The timing is delicate. Pakistan is still absorbing the aftershocks of successive fuel price hikes over the past year, with petrol prices now hovering around Rs321 per litre. In an economy where supply chains are heavily dependent on road transport, every rupee added to fuel costs translates directly into higher prices for food items on the shelf.
With global oil prices already edging upwards in the wake of Middle East tensions, Brent crude has closed this week at around $110 per barrel. Following this, the transportation cost burden on domestic food supply chains is unlikely to ease anytime soon. Add to this an export-driven reduction in domestic food availability, the recipe for another inflationary spiral becomes uncomfortably familiar.
“There is definitely a strong demand from Gulf buyers right now, especially for meat and rice. But if too much stock is diverted abroad, local prices will shoot up and that will hurt consumers,” said Haji Tahir Mahmood, a seasoned food exporter to Gulf countries.
He added that normally when the government allows export of any commodity, local prices increase, primarily due to middlemen, who stock them and wait for abnormal rate hikes.

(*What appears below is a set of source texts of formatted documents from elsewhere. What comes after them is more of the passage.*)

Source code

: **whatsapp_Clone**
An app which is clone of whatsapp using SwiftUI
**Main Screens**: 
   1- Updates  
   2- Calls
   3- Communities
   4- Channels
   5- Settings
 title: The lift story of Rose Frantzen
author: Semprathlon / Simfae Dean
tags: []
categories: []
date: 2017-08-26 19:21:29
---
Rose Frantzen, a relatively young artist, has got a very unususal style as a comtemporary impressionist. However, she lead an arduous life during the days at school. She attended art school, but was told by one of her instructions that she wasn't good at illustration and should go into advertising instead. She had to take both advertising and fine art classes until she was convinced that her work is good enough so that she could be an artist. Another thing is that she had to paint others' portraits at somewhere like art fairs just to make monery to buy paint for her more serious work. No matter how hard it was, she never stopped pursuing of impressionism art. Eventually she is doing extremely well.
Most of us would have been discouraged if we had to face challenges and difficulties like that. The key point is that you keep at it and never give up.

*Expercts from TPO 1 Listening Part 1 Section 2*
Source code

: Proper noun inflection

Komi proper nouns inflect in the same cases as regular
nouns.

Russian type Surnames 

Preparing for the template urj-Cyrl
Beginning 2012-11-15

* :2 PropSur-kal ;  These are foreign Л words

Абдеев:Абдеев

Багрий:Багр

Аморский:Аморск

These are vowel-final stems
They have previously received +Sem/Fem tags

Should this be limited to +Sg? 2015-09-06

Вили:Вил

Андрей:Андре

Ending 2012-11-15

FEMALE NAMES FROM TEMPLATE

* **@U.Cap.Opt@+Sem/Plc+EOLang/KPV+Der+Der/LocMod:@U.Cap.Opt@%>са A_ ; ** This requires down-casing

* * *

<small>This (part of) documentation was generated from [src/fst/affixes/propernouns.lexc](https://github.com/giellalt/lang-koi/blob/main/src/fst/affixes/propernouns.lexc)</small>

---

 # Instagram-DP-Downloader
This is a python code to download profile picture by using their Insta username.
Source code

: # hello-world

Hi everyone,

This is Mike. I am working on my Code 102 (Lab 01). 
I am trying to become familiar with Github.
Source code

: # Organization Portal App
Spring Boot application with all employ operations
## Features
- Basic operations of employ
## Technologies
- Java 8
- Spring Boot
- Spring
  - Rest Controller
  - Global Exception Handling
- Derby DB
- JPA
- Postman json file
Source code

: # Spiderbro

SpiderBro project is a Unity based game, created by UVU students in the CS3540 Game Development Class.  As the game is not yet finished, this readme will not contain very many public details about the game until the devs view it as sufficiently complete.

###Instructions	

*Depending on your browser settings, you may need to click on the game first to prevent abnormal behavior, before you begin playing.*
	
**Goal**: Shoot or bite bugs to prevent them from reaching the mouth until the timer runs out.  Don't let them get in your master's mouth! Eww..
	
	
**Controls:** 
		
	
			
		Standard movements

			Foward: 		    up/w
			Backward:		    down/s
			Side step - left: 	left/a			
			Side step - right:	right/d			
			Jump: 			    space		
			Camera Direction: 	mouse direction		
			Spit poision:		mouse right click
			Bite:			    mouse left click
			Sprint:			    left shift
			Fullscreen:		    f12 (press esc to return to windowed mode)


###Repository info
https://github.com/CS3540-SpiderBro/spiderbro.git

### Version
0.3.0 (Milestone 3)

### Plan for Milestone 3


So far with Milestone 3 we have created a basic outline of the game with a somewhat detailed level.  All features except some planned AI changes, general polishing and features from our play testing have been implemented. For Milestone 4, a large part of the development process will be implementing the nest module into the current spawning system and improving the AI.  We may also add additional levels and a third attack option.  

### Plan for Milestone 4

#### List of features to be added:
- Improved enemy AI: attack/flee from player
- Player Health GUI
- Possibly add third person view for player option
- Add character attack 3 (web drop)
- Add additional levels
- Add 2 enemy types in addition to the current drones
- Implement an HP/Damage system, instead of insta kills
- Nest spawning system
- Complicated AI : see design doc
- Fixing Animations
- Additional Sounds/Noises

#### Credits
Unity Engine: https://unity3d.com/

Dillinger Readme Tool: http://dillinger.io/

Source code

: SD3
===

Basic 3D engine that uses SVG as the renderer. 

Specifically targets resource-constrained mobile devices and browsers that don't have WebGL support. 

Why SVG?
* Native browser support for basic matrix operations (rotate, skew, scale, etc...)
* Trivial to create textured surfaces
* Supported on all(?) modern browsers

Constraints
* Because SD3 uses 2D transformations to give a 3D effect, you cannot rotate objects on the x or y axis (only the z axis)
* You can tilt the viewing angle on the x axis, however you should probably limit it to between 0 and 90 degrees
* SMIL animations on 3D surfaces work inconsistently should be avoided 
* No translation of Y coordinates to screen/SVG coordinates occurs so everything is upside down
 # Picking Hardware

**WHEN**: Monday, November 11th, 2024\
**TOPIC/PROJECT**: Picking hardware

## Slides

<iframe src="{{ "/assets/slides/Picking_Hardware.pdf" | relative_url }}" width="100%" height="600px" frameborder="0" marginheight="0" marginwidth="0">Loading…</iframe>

“I am not sure this will happen this time around as not everyone can export. We want to export as Gulf prices are two to three times what we earn here, but if the government opens the floodgates without controlling local supply, meat and other commodity prices in Pakistani markets will go through the roof within weeks. We should export the surplus, not the staple,” Mahmood argued.
Pakistan’s headline inflation, which peaked at a historic 38% in May 2023, has only recently begun to moderate and currently stands at around 8.24%, according to the Pakistan Bureau of Statistics. Food inflation, however, has historically stayed several percentage points above the headline figure. Vegetables, cooking oil, meat and rice, precisely the categories now earmarked for expanded Gulf exports, have been the most persistent contributors to household price pressures.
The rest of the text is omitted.